Now I know ye did. My gentleman from Cloisterham, I'll be there
before ye, and bide your coming. I've swore my oath that I'll not
miss ye twice!'

Accordingly, that same evening the poor soul stands in Cloisterham
High Street, looking at the many quaint gables of the Nuns' House,
and getting through the time as she best can until nine o'clock; at
which hour she has reason to suppose that the arriving omnibus
passengers may have some interest for her. The friendly darkness,
at that hour, renders it easy for her to ascertain whether this be
so or not; and it is so, for the passenger not to be missed twice
arrives among the rest.

'Now let me see what becomes of you. Go on!'

An observation addressed to the air, and yet it might be addressed
to the passenger, so compliantly does he go on along the High
Street until he comes to an arched gateway, at which he
unexpectedly vanishes. The poor soul quickens her pace; is swift,
and close upon him entering under the gateway; but only sees a
postern staircase on one side of it, and on the other side an
ancient vaulted room, in which a large-headed, gray-haired
gentleman is writing, under the odd circumstances of sitting open
to the thoroughfare and eyeing all who pass, as if he were toll-
taker of the gateway: though the way is free.

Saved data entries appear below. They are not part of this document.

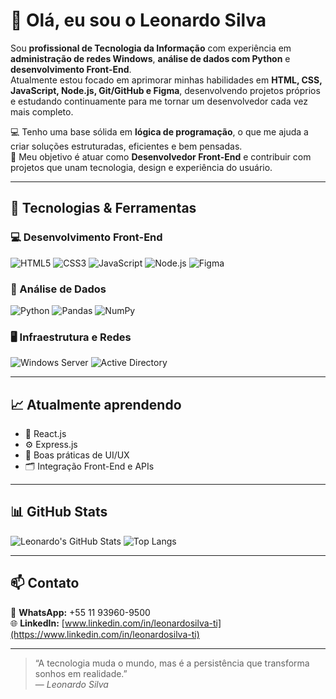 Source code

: # 👋 Olá, eu sou o Leonardo Silva

Sou **profissional de Tecnologia da Informação** com experiência em **administração de redes Windows**, **análise de dados com Python** e **desenvolvimento Front-End**.  
Atualmente estou focado em aprimorar minhas habilidades em **HTML, CSS, JavaScript, Node.js, Git/GitHub e Figma**, desenvolvendo projetos próprios e estudando continuamente para me tornar um desenvolvedor cada vez mais completo.

💻 Tenho uma base sólida em **lógica de programação**, o que me ajuda a criar soluções estruturadas, eficientes e bem pensadas.  
🎯 Meu objetivo é atuar como **Desenvolvedor Front-End** e contribuir com projetos que unam tecnologia, design e experiência do usuário.

---

## 🚀 Tecnologias & Ferramentas

### 💻 Desenvolvimento Front-End
![HTML5](https://img.shields.io/badge/HTML5-E34F26?style=for-the-badge&logo=html5&logoColor=white)
![CSS3](https://img.shields.io/badge/CSS3-1572B6?style=for-the-badge&logo=css3&logoColor=white)
![JavaScript](https://img.shields.io/badge/JavaScript-F7DF1E?style=for-the-badge&logo=javascript&logoColor=black)
![Node.js](https://img.shields.io/badge/Node.js-43853D?style=for-the-badge&logo=node.js&logoColor=white)
![Figma](https://img.shields.io/badge/Figma-F24E1E?style=for-the-badge&logo=figma&logoColor=white)

### 🐍 Análise de Dados
![Python](https://img.shields.io/badge/Python-3776AB?style=for-the-badge&logo=python&logoColor=white)
![Pandas](https://img.shields.io/badge/Pandas-150458?style=for-the-badge&logo=pandas&logoColor=white)
![NumPy](https://img.shields.io/badge/NumPy-013243?style=for-the-badge&logo=numpy&logoColor=white)

### 🖥️ Infraestrutura e Redes
![Windows Server](https://img.shields.io/badge/Windows%20Server-0078D6?style=for-the-badge&logo=windows&logoColor=white)
![Active Directory](https://img.shields.io/badge/Active%20Directory-003399?style=for-the-badge&logo=windows&logoColor=white)

---

## 📈 Atualmente aprendendo
- 🧠 React.js  
- ⚙️ Express.js  
- 🎨 Boas práticas de UI/UX  
- 🗂️ Integração Front-End e APIs  

---

## 📊 GitHub Stats

![Leonardo's GitHub Stats](https://github-readme-stats.vercel.app/api?username=d3vleonardosilva&show_icons=true&theme=tokyonight)
![Top Langs](https://github-readme-stats.vercel.app/api/top-langs/?username=d3vleonardosilva&layout=compact&theme=tokyonight)

---

## 📫 Contato

📱 **WhatsApp:** +55 11 93960-9500  
🌐 **LinkedIn:** [www.linkedin.com/in/leonardosilva-ti](https://www.linkedin.com/in/leonardosilva-ti)  

---

> “A tecnologia muda o mundo, mas é a persistência que transforma sonhos em realidade.”  
> — *Leonardo Silva*
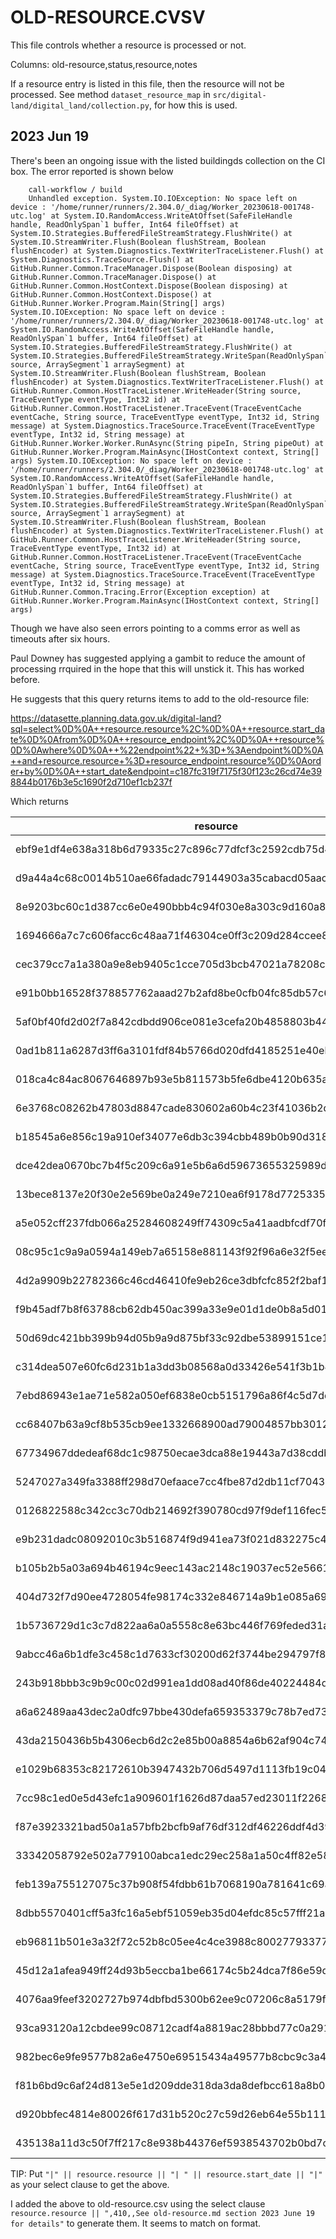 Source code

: # OLD-RESOURCE.CVSV

This file controls whether a resource is processed or not.

Columns: old-resource,status,resource,notes 

If a resource entry is listed in  this file, then the resource will not be processed. See method `dataset_resource_map` in `src/digital-land/digital_land/collection.py`, for how this is used.

## 2023 Jun 19

There's been an ongoing issue with  the listed buildingds collection on the CI box. The error reported is shown below

        call-workflow / build
        Unhandled exception. System.IO.IOException: No space left on device : '/home/runner/runners/2.304.0/_diag/Worker_20230618-001748-utc.log' at System.IO.RandomAccess.WriteAtOffset(SafeFileHandle handle, ReadOnlySpan`1 buffer, Int64 fileOffset) at System.IO.Strategies.BufferedFileStreamStrategy.FlushWrite() at System.IO.StreamWriter.Flush(Boolean flushStream, Boolean flushEncoder) at System.Diagnostics.TextWriterTraceListener.Flush() at System.Diagnostics.TraceSource.Flush() at GitHub.Runner.Common.TraceManager.Dispose(Boolean disposing) at GitHub.Runner.Common.TraceManager.Dispose() at GitHub.Runner.Common.HostContext.Dispose(Boolean disposing) at GitHub.Runner.Common.HostContext.Dispose() at GitHub.Runner.Worker.Program.Main(String[] args) System.IO.IOException: No space left on device : '/home/runner/runners/2.304.0/_diag/Worker_20230618-001748-utc.log' at System.IO.RandomAccess.WriteAtOffset(SafeFileHandle handle, ReadOnlySpan`1 buffer, Int64 fileOffset) at System.IO.Strategies.BufferedFileStreamStrategy.FlushWrite() at System.IO.Strategies.BufferedFileStreamStrategy.WriteSpan(ReadOnlySpan`1 source, ArraySegment`1 arraySegment) at System.IO.StreamWriter.Flush(Boolean flushStream, Boolean flushEncoder) at System.Diagnostics.TextWriterTraceListener.Flush() at GitHub.Runner.Common.HostTraceListener.WriteHeader(String source, TraceEventType eventType, Int32 id) at GitHub.Runner.Common.HostTraceListener.TraceEvent(TraceEventCache eventCache, String source, TraceEventType eventType, Int32 id, String message) at System.Diagnostics.TraceSource.TraceEvent(TraceEventType eventType, Int32 id, String message) at GitHub.Runner.Worker.Worker.RunAsync(String pipeIn, String pipeOut) at GitHub.Runner.Worker.Program.MainAsync(IHostContext context, String[] args) System.IO.IOException: No space left on device : '/home/runner/runners/2.304.0/_diag/Worker_20230618-001748-utc.log' at System.IO.RandomAccess.WriteAtOffset(SafeFileHandle handle, ReadOnlySpan`1 buffer, Int64 fileOffset) at System.IO.Strategies.BufferedFileStreamStrategy.FlushWrite() at System.IO.Strategies.BufferedFileStreamStrategy.WriteSpan(ReadOnlySpan`1 source, ArraySegment`1 arraySegment) at System.IO.StreamWriter.Flush(Boolean flushStream, Boolean flushEncoder) at System.Diagnostics.TextWriterTraceListener.Flush() at GitHub.Runner.Common.HostTraceListener.WriteHeader(String source, TraceEventType eventType, Int32 id) at GitHub.Runner.Common.HostTraceListener.TraceEvent(TraceEventCache eventCache, String source, TraceEventType eventType, Int32 id, String message) at System.Diagnostics.TraceSource.TraceEvent(TraceEventType eventType, Int32 id, String message) at GitHub.Runner.Common.Tracing.Error(Exception exception) at GitHub.Runner.Worker.Program.MainAsync(IHostContext context, String[] args)

Though we have also seen errors pointing to a comms error as well as timeouts after six hours.

Paul Downey has suggested applying a gambit to reduce the amount of processing rrquired in the hope that this will unstick it. This has worked before.

He suggests that this query returns items to add to the old-resource file:

https://datasette.planning.data.gov.uk/digital-land?sql=select%0D%0A++resource.resource%2C%0D%0A++resource.start_date%0D%0Afrom%0D%0A++resource_endpoint%2C%0D%0A++resource%0D%0Awhere%0D%0A++%22endpoint%22+%3D+%3Aendpoint%0D%0A++and+resource.resource+%3D+resource_endpoint.resource%0D%0Aorder+by%0D%0A++start_date&endpoint=c187fc319f7175f30f123c26cd74e398844b0176b3e5c1690f2d710ef1cb237f

Which returns

|resource |start_date |
| --- | --- |
|ebf9e1df4e638a318b6d79335c27c896c77dfcf3c2592cdb75d419f3d50362f2| 2021-05-28|
|d9a44a4c68c0014b510ae66fadadc79144903a35cabacd05aacd4cd7ab76eed3| 2021-06-01|
|8e9203bc60c1d387cc6e0e490bbb4c94f030e8a303c9d160a8c4fdbf30e9c1d2| 2021-06-30|
|1694666a7c7c606facc6c48aa71f46304ce0ff3c209d284ccee874b3d9f65930| 2021-08-01|
|cec379cc7a1a380a9e8eb9405c1cce705d3bcb47021a78208ca98d1cc6394543| 2021-08-13|
|e91b0bb16528f378857762aaad27b2afd8be0cfb04fc85db57c6e57fd0bbe47c| 2021-08-31|
|5af0bf40fd2d02f7a842cdbdd906ce081e3cefa20b4858803b4493c57bbf1633| 2021-09-09|
|0ad1b811a6287d3ff6a3101fdf84b5766d020dfd4185251e40eb2057ed170659| 2021-10-01|
|018ca4c84ac8067646897b93e5b811573b5fe6dbe4120b635afa4b3198f3ca9e| 2021-10-12|
|6e3768c08262b47803d8847cade830602a60b4c23f41036b2da68e8d8b7e997e| 2021-10-26|
|b18545a6e856c19a910ef34077e6db3c394cbb489b0b90d31863bdbddaaf3dad| 2021-11-09|
|dce42dea0670bc7b4f5c209c6a91e5b6a6d59673655325989d21b53e476bfdfb| 2021-11-23|
|13bece8137e20f30e2e569be0a249e7210ea6f9178d77253353bd8b5cace3974| 2021-12-03|
|a5e052cff237fdb066a25284608249ff74309c5a41aadbfcdf70f762690b3dcf| 2021-12-17|
|08c95c1c9a9a0594a149eb7a65158e881143f92f96a6e32f5ee3822cf00a0ed9| 2022-01-05|
|4d2a9909b22782366c46cd46410fe9eb26ce3dbfcfc852f2baf14b714bc2aac7| 2022-01-13|
|f9b45adf7b8f63788cb62db450ac399a33e9e01d1de0b8a5d01d13412d679190| 2022-02-11|
|50d69dc421bb399b94d05b9a9d875bf33c92dbe53899151ce14ef4dbc111134c| 2022-02-25|
|c314dea507e60fc6d231b1a3dd3b08568a0d33426e541f3b1b4c183f22f0050b| 2022-03-11|
|7ebd86943e1ae71e582a050ef6838e0cb5151796a86f4c5d7ddbcc5f2685eeb6| 2022-03-22|
|cc68407b63a9cf8b535cb9ee1332668900ad79004857bb3012bd7c4672a18979| 2022-04-09|
|67734967ddedeaf68dc1c98750ecae3dca88e19443a7d38cddb2a268fb774a1f| 2022-04-26|
|5247027a349fa3388ff298d70efaace7cc4fbe87d2db11cf704317a62cfa1f30| 2022-05-10|
|0126822588c342cc3c70db214692f390780cd97f9def116fec58a3d816f6855e| 2022-05-24|
|e9b231dadc08092010c3b516874f9d941ea73f021d832275c4ecdf277745ccb1| 2022-06-14|
|b105b2b5a03a694b46194c9eec143ac2148c19037ec52e56618b950eda76f882| 2022-06-28|
|404d732f7d90ee4728054fe98174c332e846714a9b1e085a6973cb5d881c121c| 2022-07-13|
|1b5736729d1c3c7d822aa6a0a5558c8e63bc446f769feded31aecadc1a886121| 2022-07-27|
|9abcc46a6b1dfe3c458c1d7633cf30200d62f3744be294797f8ce4d84fab3a22| 2022-08-10|
|243b918bbb3c9b9c00c02d991ea1dd08ad40f86de40224484d55f12317f2c56c| 2022-08-25|
|a6a62489aa43dec2a0dfc97bbe430defa659353379c78b7ed73fdf28e7966a18| 2022-09-07|
|43da2150436b5b4306ecb6d2c2e85b00a8854a6b62af904c74e308c874033f8f| 2022-09-24|
|e1029b68353c82172610b3947432b706d5497d1113fb19c04b8cacfafbb635a0| 2022-10-14|
|7cc98c1ed0e5d43efc1a909601f1626d87daa57ed23011f22686a40a66d4158e| 2022-10-29|
|f87e3923321bad50a1a57bfb2bcfb9af76df312df46226ddf4d39c118a9eb785| 2022-11-16|
|33342058792e502a779100abca1edc29ec258a1a50c4ff82e581003909509775| 2022-12-03|
|feb139a755127075c37b908f54fdbb61b7068190a781641c69ad8642a56c98ea| 2022-12-21|
|8dbb5570401cff5a3fc16a5ebf51059eb35d04efdc85c57fff21a72de40ced80| 2023-01-11|
|eb96811b501e3a32f72c52b8c05ee4c4ce3988c80027793377cdeff2a668bb6e| 2023-02-01|
|45d12a1afea949ff24d93b5eccba1be66174c5b24dca7f86e59da99a5a521010| 2023-02-18|
|4076aa9feef3202727b974dbfbd5300b62ee9c07206c8a5179fe2f84fbff5093| 2023-03-08|
|93ca93120a12cbdee99c08712cadf4a8819ac28bbbd77c0a291ef080857d6d77| 2023-03-21|
|982bec6e9fe9577b82a6e4750e69515434a49577b8cbc9c3a47f20bb078271a1| 2023-04-05|
|f81b6bd9c6af24d813e5e1d209dde318da3da8defbcc618a8b0a119e98a96bfd| 2023-05-03|
|d920bbfec4814e80026f617d31b520c27c59d26eb64e55b111fb6a16f7243e40| 2023-05-23|
|435138a11d3c50f7ff217c8e938b44376ef5938543702b0bd7c06cd3a4e7422c| 2023-05-25|

TIP: Put `"|" || resource.resource || "| " || resource.start_date || "|"` as your select clause to get the above.

I added the above to old-resource.csv using the select clause `resource.resource || ",410,,See old-resource.md section 2023 June 19 for details"` to generate them. It seems to match on format.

'Halloa!' he cries in a low voice, seeing her brought to a stand-
still: 'who are you looking for?'

'There was a gentleman passed in here this minute, sir.'

'Of course there was. What do you want with him?'

'Where do he live, deary?'

'Live? Up that staircase.'

'Bless ye! Whisper. What's his name, deary?'

'Surname Jasper, Christian name John. Mr. John Jasper.'

'Has he a calling, good gentleman?'

'Calling? Yes. Sings in the choir.'

'In the spire?'


'What's that?'

Mr. Datchery rises from his papers, and comes to his doorstep. 'Do
you know what a cathedral is?' he asks, jocosely.

The woman nods.

'What is it?'

She looks puzzled, casting about in her mind to find a definition,
when it occurs to her that it is easier to point out the
substantial object itself, massive against the dark-blue sky and
the early stars.

'That's the answer. Go in there at seven to-morrow morning, and
you may see Mr. John Jasper, and hear him too.'

'Thank ye! Thank ye!'

The burst of triumph in which she thanks him does not escape the
notice of the single buffer of an easy temper living idly on his
means. He glances at her; clasps his hands behind him, as the wont
of such buffers is; and lounges along the echoing Precincts at her

'Or,' he suggests, with a backward hitch of his head, 'you can go
up at once to Mr. Jasper's rooms there.'

The woman eyes him with a cunning smile, and shakes her head.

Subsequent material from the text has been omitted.